Runnin’ on all cylinders
I inherited an 8n tractor. Inherited is probably not the correct word. Dad upgraded and the 8n became yard art. It hasn’t ran since the upgrade and if I can drive it off its mine. The engine, a 4 cylinder, needs some work. I think it will run, but not fully. At least one of the cylinders has a compression problem (I think!). If you had to use it, it would probably work, but wouldn’t be able to do the things it’s supposed to be able to do; the things that made it the most popular tractor in American history. I wonder how many of us aren’t running on all cylinders.

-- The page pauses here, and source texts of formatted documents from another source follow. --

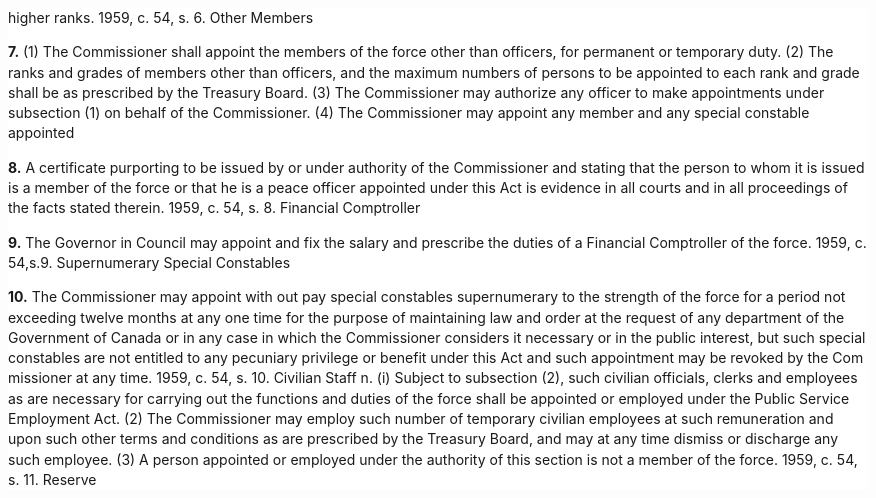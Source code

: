 higher ranks. 1959, c. 54, s. 6.
Other Members

**7.** (1) The Commissioner shall appoint the
members of the force other than officers, for
permanent or temporary duty.
(2) The ranks and grades of members other
than officers, and the maximum numbers of
persons to be appointed to each rank and
grade shall be as prescribed by the Treasury
Board.
(3) The Commissioner may authorize any
officer to make appointments under subsection
(1) on behalf of the Commissioner.
(4) The Commissioner may appoint any
member and any special constable appointed

**8.** A certificate purporting to be issued by
or under authority of the Commissioner and
stating that the person to whom it is issued is
a member of the force or that he is a peace
officer appointed under this Act is evidence
in all courts and in all proceedings of the
facts stated therein. 1959, c. 54, s. 8.
Financial Comptroller

**9.** The Governor in Council may appoint
and fix the salary and prescribe the duties of
a Financial Comptroller of the force. 1959, c.
54,s.9.
Supernumerary Special Constables

**10.** The Commissioner may appoint with
out pay special constables supernumerary to
the strength of the force for a period not
exceeding twelve months at any one time for
the purpose of maintaining law and order at
the request of any department of the
Government of Canada or in any case in
which the Commissioner considers it necessary
or in the public interest, but such special
constables are not entitled to any pecuniary
privilege or benefit under this Act and such
appointment may be revoked by the Com
missioner at any time. 1959, c. 54, s. 10.
Civilian Staff
n. (i) Subject to subsection (2), such
civilian officials, clerks and employees as are
necessary for carrying out the functions and
duties of the force shall be appointed or
employed under the Public Service Employment
Act.
(2) The Commissioner may employ such
number of temporary civilian employees at
such remuneration and upon such other terms
and conditions as are prescribed by the
Treasury Board, and may at any time dismiss
or discharge any such employee.
(3) A person appointed or employed under
the authority of this section is not a member
of the force. 1959, c. 54, s. 11.
Reserve
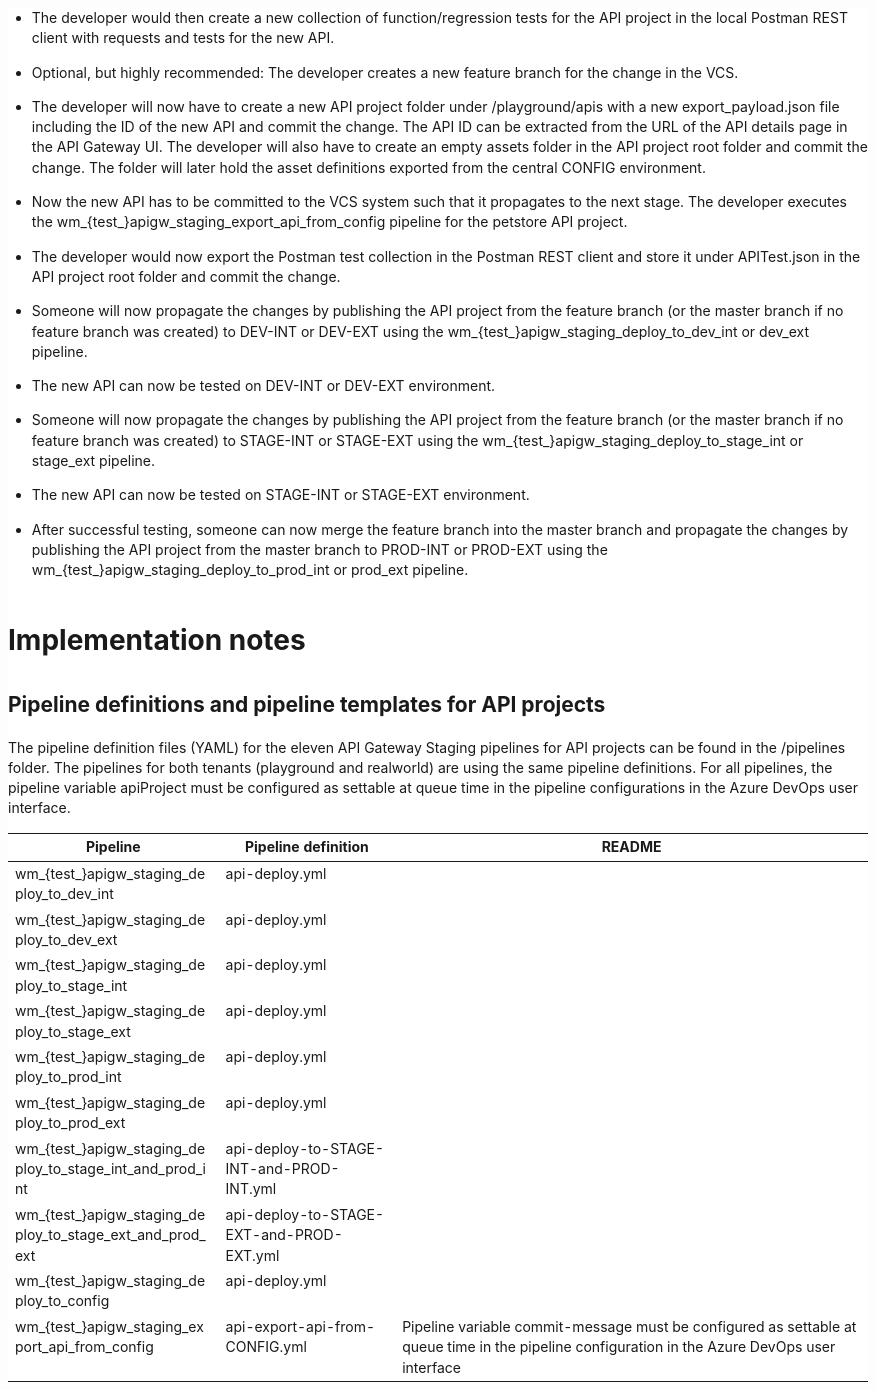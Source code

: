  - The developer would then create a new collection of function/regression tests for the API project in the local Postman REST client with requests and tests for the new API.

  - Optional, but highly recommended: The developer creates a new feature branch for the change in the VCS.

  - The developer will now have to create a new API project folder under /playground/apis with a new export_payload.json file including the ID of the new API and commit the change. The API ID can be extracted from the URL of the API details page in the API Gateway UI. The developer will also have to create an empty assets folder in the API project root folder and commit the change. The folder will later hold the asset definitions exported from the central CONFIG environment.

  - Now the new API has to be committed to the VCS system such that it propagates to the next stage. The developer executes the wm_{test_}apigw_staging_export_api_from_config pipeline for the petstore API project.

  - The developer would now export the Postman test collection in the Postman REST client and store it under APITest.json in the API project root folder and commit the change.

  - Someone will now propagate the changes by publishing the API project from the feature branch (or the master branch if no feature branch was created) to DEV-INT or DEV-EXT using the wm_{test_}apigw_staging_deploy_to_dev_int or dev_ext pipeline.

  - The new API can now be tested on DEV-INT or DEV-EXT environment.

  - Someone will now propagate the changes by publishing the API project from the feature branch (or the master branch if no feature branch was created) to STAGE-INT or STAGE-EXT using the wm_{test_}apigw_staging_deploy_to_stage_int or stage_ext pipeline.

  - The new API can now be tested on STAGE-INT or STAGE-EXT environment.

  - After successful testing, someone can now merge the feature branch into the master branch and propagate the changes by publishing the API project from the master branch to PROD-INT or PROD-EXT using the wm_{test_}apigw_staging_deploy_to_prod_int or prod_ext pipeline.

# Implementation notes

## Pipeline definitions and pipeline templates for API projects

The pipeline definition files (YAML) for the eleven API Gateway Staging pipelines for API projects can be found in the /pipelines folder. The pipelines for both tenants (playground and realworld) are using the same pipeline definitions. For all pipelines, the pipeline variable apiProject must be configured as settable at queue time in the pipeline configurations in the Azure DevOps user interface.

| Pipeline | Pipeline definition | README |
| ------ | ------ | ------ |
| wm_{test_}apigw_staging_deploy_to_dev_int | api-deploy.yml | |
| wm_{test_}apigw_staging_deploy_to_dev_ext | api-deploy.yml | |
| wm_{test_}apigw_staging_deploy_to_stage_int | api-deploy.yml | |
| wm_{test_}apigw_staging_deploy_to_stage_ext | api-deploy.yml | |
| wm_{test_}apigw_staging_deploy_to_prod_int | api-deploy.yml | |
| wm_{test_}apigw_staging_deploy_to_prod_ext | api-deploy.yml | |
| wm_{test_}apigw_staging_deploy_to_stage_int_and_prod_int | api-deploy-to-STAGE-INT-and-PROD-INT.yml | |
| wm_{test_}apigw_staging_deploy_to_stage_ext_and_prod_ext | api-deploy-to-STAGE-EXT-and-PROD-EXT.yml | |
| wm_{test_}apigw_staging_deploy_to_config | api-deploy.yml | |
| wm_{test_}apigw_staging_export_api_from_config | api-export-api-from-CONFIG.yml | Pipeline variable commit-message must be configured as settable at queue time in the pipeline configuration in the Azure DevOps user interface |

The saying “running on all 6 cylinders” alludes to an engine where the injectors, spark plugs, pistons, and values, are working in proper timing and coordination to move the drive train, which inturn drives the transmission, which drives the car/truck/tractor. If just one of all the parts is ineffective, out of time, or out of commission, the whole system suffers and thought the machine may run, will prove to be lacking in performance. How often in life would you say you spend running on all 6 cylinders? Part of the problem is that we often don’t know what the cylinders are. Human beings, like legos, were created to be in relationship and community. In the same way that you can’t play with a single Lincoln log, lego, or eat a single Pringles chip, humans don’t do well in isolation. We were made to have certain relationships. When one of our relationships goes bad, the entire system suffers. Though it may still work and run, it isn’t performing at peak performance. So these relationships help our lives run at peak performance:
- Our relationship with God. When Adam and Eve sinned they hid from God (Gen 3.8-10) and we have been in hiding ever since. Sin and disobedience have clouded our relationship with God.

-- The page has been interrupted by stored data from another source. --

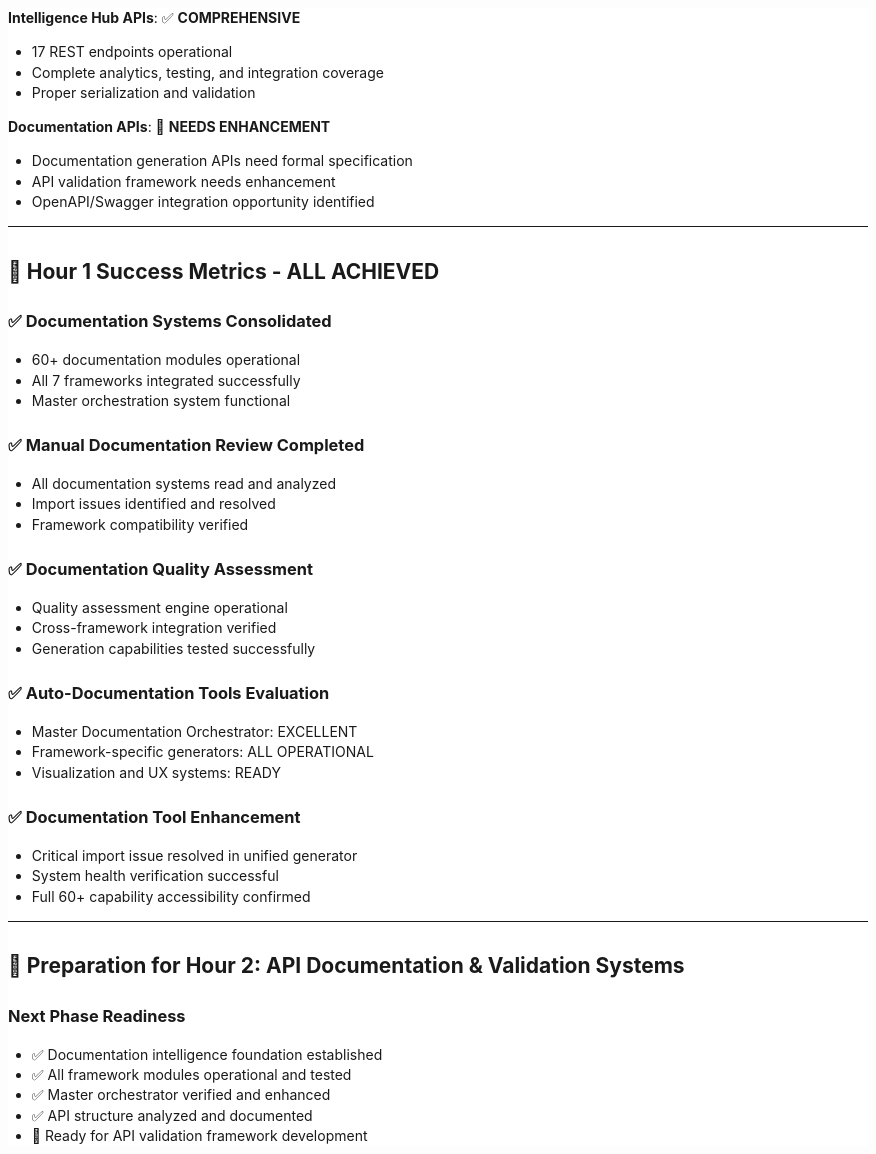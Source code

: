 **Intelligence Hub APIs**: ✅ **COMPREHENSIVE**
- 17 REST endpoints operational
- Complete analytics, testing, and integration coverage
- Proper serialization and validation

**Documentation APIs**: 🔄 **NEEDS ENHANCEMENT**  
- Documentation generation APIs need formal specification
- API validation framework needs enhancement
- OpenAPI/Swagger integration opportunity identified

---

## 🎯 **Hour 1 Success Metrics - ALL ACHIEVED**

### ✅ **Documentation Systems Consolidated**
- 60+ documentation modules operational
- All 7 frameworks integrated successfully
- Master orchestration system functional

### ✅ **Manual Documentation Review Completed**
- All documentation systems read and analyzed
- Import issues identified and resolved
- Framework compatibility verified

### ✅ **Documentation Quality Assessment**
- Quality assessment engine operational
- Cross-framework integration verified
- Generation capabilities tested successfully

### ✅ **Auto-Documentation Tools Evaluation**
- Master Documentation Orchestrator: EXCELLENT
- Framework-specific generators: ALL OPERATIONAL
- Visualization and UX systems: READY

### ✅ **Documentation Tool Enhancement**
- Critical import issue resolved in unified generator
- System health verification successful
- Full 60+ capability accessibility confirmed

---

## 🚀 **Preparation for Hour 2: API Documentation & Validation Systems**

### **Next Phase Readiness**
- ✅ Documentation intelligence foundation established
- ✅ All framework modules operational and tested  
- ✅ Master orchestrator verified and enhanced
- ✅ API structure analyzed and documented
- 🔄 Ready for API validation framework development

- Our relationship with family. Adam and Eve…Cain and Able…James and Jesus. Nearly every page of Scripture save the first and the last is riddled with family strife. Sin took the family apart piece by piece. The same can be said for our own families.

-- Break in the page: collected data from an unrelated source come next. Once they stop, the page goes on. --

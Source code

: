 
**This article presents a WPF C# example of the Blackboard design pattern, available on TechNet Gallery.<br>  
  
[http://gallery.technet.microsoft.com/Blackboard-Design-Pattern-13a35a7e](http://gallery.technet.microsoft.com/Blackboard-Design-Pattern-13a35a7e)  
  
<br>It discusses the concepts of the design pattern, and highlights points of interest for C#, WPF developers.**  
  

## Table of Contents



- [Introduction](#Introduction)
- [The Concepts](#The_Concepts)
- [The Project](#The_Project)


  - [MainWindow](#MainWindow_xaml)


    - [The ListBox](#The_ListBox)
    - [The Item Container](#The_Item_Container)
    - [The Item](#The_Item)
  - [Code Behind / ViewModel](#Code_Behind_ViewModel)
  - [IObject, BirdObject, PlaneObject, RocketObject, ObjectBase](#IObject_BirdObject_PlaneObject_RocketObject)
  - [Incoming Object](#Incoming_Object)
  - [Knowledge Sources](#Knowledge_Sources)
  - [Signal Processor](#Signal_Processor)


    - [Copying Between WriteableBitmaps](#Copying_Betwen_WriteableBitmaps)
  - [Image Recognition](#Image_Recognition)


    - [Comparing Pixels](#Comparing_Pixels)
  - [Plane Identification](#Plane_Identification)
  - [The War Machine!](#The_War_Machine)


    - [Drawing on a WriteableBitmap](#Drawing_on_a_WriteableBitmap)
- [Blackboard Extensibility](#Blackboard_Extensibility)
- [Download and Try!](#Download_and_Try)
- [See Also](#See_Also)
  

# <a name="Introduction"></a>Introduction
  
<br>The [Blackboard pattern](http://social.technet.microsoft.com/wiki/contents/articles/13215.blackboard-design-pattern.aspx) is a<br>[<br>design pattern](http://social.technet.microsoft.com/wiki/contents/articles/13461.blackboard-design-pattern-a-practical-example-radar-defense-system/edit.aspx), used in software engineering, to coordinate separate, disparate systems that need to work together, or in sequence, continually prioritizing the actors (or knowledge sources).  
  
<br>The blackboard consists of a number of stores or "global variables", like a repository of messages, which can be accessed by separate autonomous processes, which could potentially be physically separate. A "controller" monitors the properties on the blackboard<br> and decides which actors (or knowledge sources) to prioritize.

- Our relationship with self. Shame entered the world with Adam and Eve. They sowed leaves together to hide their nakedness. Shame and pride are inward emotions. So sin distanced us from God, from others, and from ourselves.
- Our relationship with others. The world has 6.8 billion people on it and there is more strife than ever before. With Babel in Genesis 11, the world was divided by thoughts, language and worldview. We are divided by oceans, continents, and seas, but our greatest divide is worldview.
- Our relationship with Creation. Creation was God’s gift to us to explore, work and learn from. Now creation is marked with disasters, tragedies, and struggle. We fight it, use it up, and toil against it.
- Our relationship with Culture. Society, music, media, and communication are areas that were taken captive after sin entered the world. Sin has tainted our relationship with the arts, creativity, and expression. Messages are lost, mistranslated, and under communicated because of the distance because of disobedience.
We went from a six cylinder fine ride, to a bike without pedals. From a high performance engine to a Fred Flintstone foot-powered mobile with a single decision of disobedience.
How do we get back to running full speed, full power, on all cylinders? Jesus says “…I have come that they may have life and have it to the full.” (John 10.10b) John uses the greek word for life [zoe] thirty-six times in his book. The word is most often used in reference to the life given by a person’s proximity to Jesus. John writes the purpose of his book is: “these things are written that you may believe that Jesus is the Christ, the Son of God, and that by believing you may have life in his name.” (John 20.31) Many times we thing about the life that Jesus offers is life after death, but with John it is so much more. Life, as described in the book of John, is not just a life like the one we have now with no end, but a quality of life that is promised. This is adventure; it is excitement, contentment, and joy. The life promised in John, as a gift from Jesus, is fulfilling and sustaining like bread (John 6.35-49), refreshing and quenching like water (John 4.14), illuminating and focusing like light (John 8.12), and directing and true (John 14.6).
My life needs some maintenance work. I have ran down a few cylinders for a while, mostly because I think I can solve and diagnose my own issues. Jesus promises the life that I want, the one I need. The beauty of Jesus words and his story is that no one is beyond restoration.